-- Input data follows --

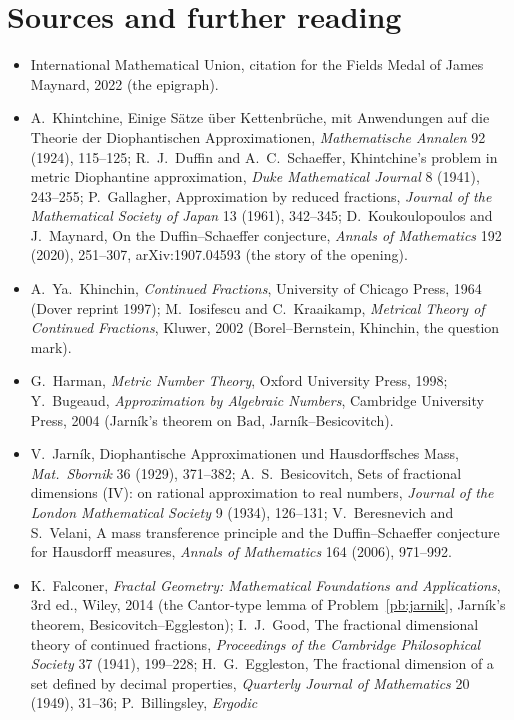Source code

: \section*{Sources and further reading}

\begin{itemize}
\item International Mathematical Union, citation for the Fields Medal of James Maynard, 2022 (the epigraph).
\item A.~Khintchine, Einige Sätze über Kettenbrüche, mit Anwendungen auf die Theorie der Diophantischen Approximationen, \emph{Mathematische Annalen} 92 (1924), 115--125;
R.~J.~Duffin and A.~C.~Schaeffer, Khintchine's problem in metric Diophantine approximation, \emph{Duke Mathematical Journal} 8 (1941), 243--255; P.~Gallagher,
Approximation by reduced fractions, \emph{Journal of the Mathematical Society of Japan} 13 (1961), 342--345; D.~Koukoulopoulos and J.~Maynard, On the Duffin--Schaeffer
conjecture, \emph{Annals of Mathematics} 192 (2020), 251--307, arXiv:1907.04593 (the story of the opening).
\item A.~Ya.~Khinchin, \emph{Continued Fractions}, University of Chicago Press, 1964 (Dover reprint 1997); M.~Iosifescu and C.~Kraaikamp, \emph{Metrical Theory of
Continued Fractions}, Kluwer, 2002 (Borel--Bernstein, Khinchin, the question mark).
\item G.~Harman, \emph{Metric Number Theory}, Oxford University Press, 1998; Y.~Bugeaud, \emph{Approximation by Algebraic Numbers}, Cambridge University Press, 2004
(Jarník's theorem on $\mathrm{Bad}$, Jarník--Besicovitch).
\item V.~Jarník, Diophantische Approximationen und Hausdorffsches Mass, \emph{Mat.\ Sbornik} 36 (1929), 371--382; A.~S.~Besicovitch, Sets of fractional dimensions
(IV): on rational approximation to real numbers, \emph{Journal of the London Mathematical Society} 9 (1934), 126--131; V.~Beresnevich and S.~Velani, A mass transference
principle and the Duffin--Schaeffer conjecture for Hausdorff measures, \emph{Annals of Mathematics} 164 (2006), 971--992.
\item K.~Falconer, \emph{Fractal Geometry: Mathematical Foundations and Applications}, 3rd ed., Wiley, 2014 (the Cantor-type lemma of Problem~\ref{pb:jarnik}, Jarník's theorem,
Besicovitch--Eggleston); I.~J.~Good, The fractional dimensional theory of continued fractions, \emph{Proceedings of the Cambridge Philosophical Society} 37 (1941), 199--228;
H.~G.~Eggleston, The fractional dimension of a set defined by decimal properties, \emph{Quarterly Journal of Mathematics} 20 (1949), 31--36; P.~Billingsley, \emph{Ergodic
}
\end{itemize}
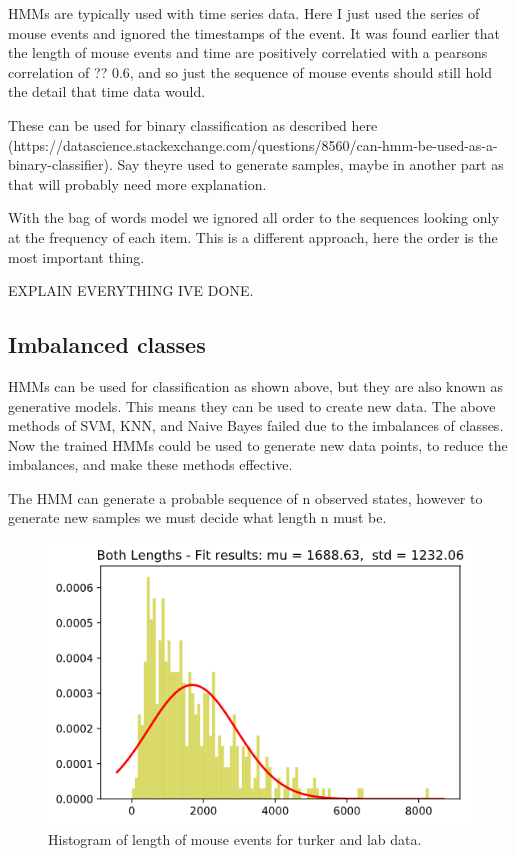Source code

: \documentclass{article}
\begin{document}
HMMs are typically used with time series data.
Here I just used the series of mouse events and ignored the timestamps of the event.
It was found earlier that the length of mouse events and time are positively correlatied with a pearsons correlation of ?? 0.6,
 and so just the sequence of mouse events should still hold the detail that time data would.

These can be used for binary classification as described here 
(https://datascience.stackexchange.com/questions/8560/can-hmm-be-used-as-a-binary-classifier). Say theyre used to generate samples, maybe in another part as that will probably need more explanation.

With the bag of words model we ignored all order to the sequences looking only at the frequency of each item.
This is a different approach, here the order is the most important thing.

EXPLAIN EVERYTHING IVE DONE.

\subsection{Imbalanced classes}

HMMs can be used for classification as shown above, but they are also known as generative models.
This means they can be used to create new data.
The above methods of SVM, KNN, and Naive Bayes failed due to the imbalances of classes.
Now the trained HMMs could be used to generate new data points, to reduce the imbalances, and make these methods effective.

The HMM can generate a probable sequence of n observed states, however to generate new samples we must decide what length n must be.


\begin{figure}[ht]
    \centering
    \includegraphics[scale=0.5]{Images/Lengths-Histogram.png}
    \caption{Histogram of length of mouse events for turker and lab data.}
    \label{fig:normaldis}
\end{figure}
\end{document}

-- Input data concluded --

Exercise description:
If you see a picture in the listing, skip it while copying everything else exactly.

Solution below:
Source code

: \section*{Sources and further reading}

\begin{itemize}
\item International Mathematical Union, citation for the Fields Medal of James Maynard, 2022 (the epigraph).
\item A.~Khintchine, Einige Sätze über Kettenbrüche, mit Anwendungen auf die Theorie der Diophantischen Approximationen, \emph{Mathematische Annalen} 92 (1924), 115--125;
R.~J.~Duffin and A.~C.~Schaeffer, Khintchine's problem in metric Diophantine approximation, \emph{Duke Mathematical Journal} 8 (1941), 243--255; P.~Gallagher,
Approximation by reduced fractions, \emph{Journal of the Mathematical Society of Japan} 13 (1961), 342--345; D.~Koukoulopoulos and J.~Maynard, On the Duffin--Schaeffer
conjecture, \emph{Annals of Mathematics} 192 (2020), 251--307, arXiv:1907.04593 (the story of the opening).
\item A.~Ya.~Khinchin, \emph{Continued Fractions}, University of Chicago Press, 1964 (Dover reprint 1997); M.~Iosifescu and C.~Kraaikamp, \emph{Metrical Theory of
Continued Fractions}, Kluwer, 2002 (Borel--Bernstein, Khinchin, the question mark).
\item G.~Harman, \emph{Metric Number Theory}, Oxford University Press, 1998; Y.~Bugeaud, \emph{Approximation by Algebraic Numbers}, Cambridge University Press, 2004
(Jarník's theorem on $\mathrm{Bad}$, Jarník--Besicovitch).
\item V.~Jarník, Diophantische Approximationen und Hausdorffsches Mass, \emph{Mat.\ Sbornik} 36 (1929), 371--382; A.~S.~Besicovitch, Sets of fractional dimensions
(IV): on rational approximation to real numbers, \emph{Journal of the London Mathematical Society} 9 (1934), 126--131; V.~Beresnevich and S.~Velani, A mass transference
principle and the Duffin--Schaeffer conjecture for Hausdorff measures, \emph{Annals of Mathematics} 164 (2006), 971--992.
\item K.~Falconer, \emph{Fractal Geometry: Mathematical Foundations and Applications}, 3rd ed., Wiley, 2014 (the Cantor-type lemma of Problem~\ref{pb:jarnik}, Jarník's theorem,
Besicovitch--Eggleston); I.~J.~Good, The fractional dimensional theory of continued fractions, \emph{Proceedings of the Cambridge Philosophical Society} 37 (1941), 199--228;
H.~G.~Eggleston, The fractional dimension of a set defined by decimal properties, \emph{Quarterly Journal of Mathematics} 20 (1949), 31--36; P.~Billingsley, \emph{Ergodic
}
\end{itemize}
Source code

: \documentclass{article}
\begin{document}
HMMs are typically used with time series data.
Here I just used the series of mouse events and ignored the timestamps of the event.
It was found earlier that the length of mouse events and time are positively correlatied with a pearsons correlation of ?? 0.6,
 and so just the sequence of mouse events should still hold the detail that time data would.

These can be used for binary classification as described here 
(https://datascience.stackexchange.com/questions/8560/can-hmm-be-used-as-a-binary-classifier). Say theyre used to generate samples, maybe in another part as that will probably need more explanation.

With the bag of words model we ignored all order to the sequences looking only at the frequency of each item.
This is a different approach, here the order is the most important thing.

EXPLAIN EVERYTHING IVE DONE.

\subsection{Imbalanced classes}

HMMs can be used for classification as shown above, but they are also known as generative models.
This means they can be used to create new data.
The above methods of SVM, KNN, and Naive Bayes failed due to the imbalances of classes.
Now the trained HMMs could be used to generate new data points, to reduce the imbalances, and make these methods effective.

The HMM can generate a probable sequence of n observed states, however to generate new samples we must decide what length n must be.


\begin{figure}[ht]
    \centering
    \includegraphics[scale=0.5]{Images/Lengths-Histogram.png}
    \caption{Histogram of length of mouse events for turker and lab data.}
    \label{fig:normaldis}
\end{figure}
\end{document}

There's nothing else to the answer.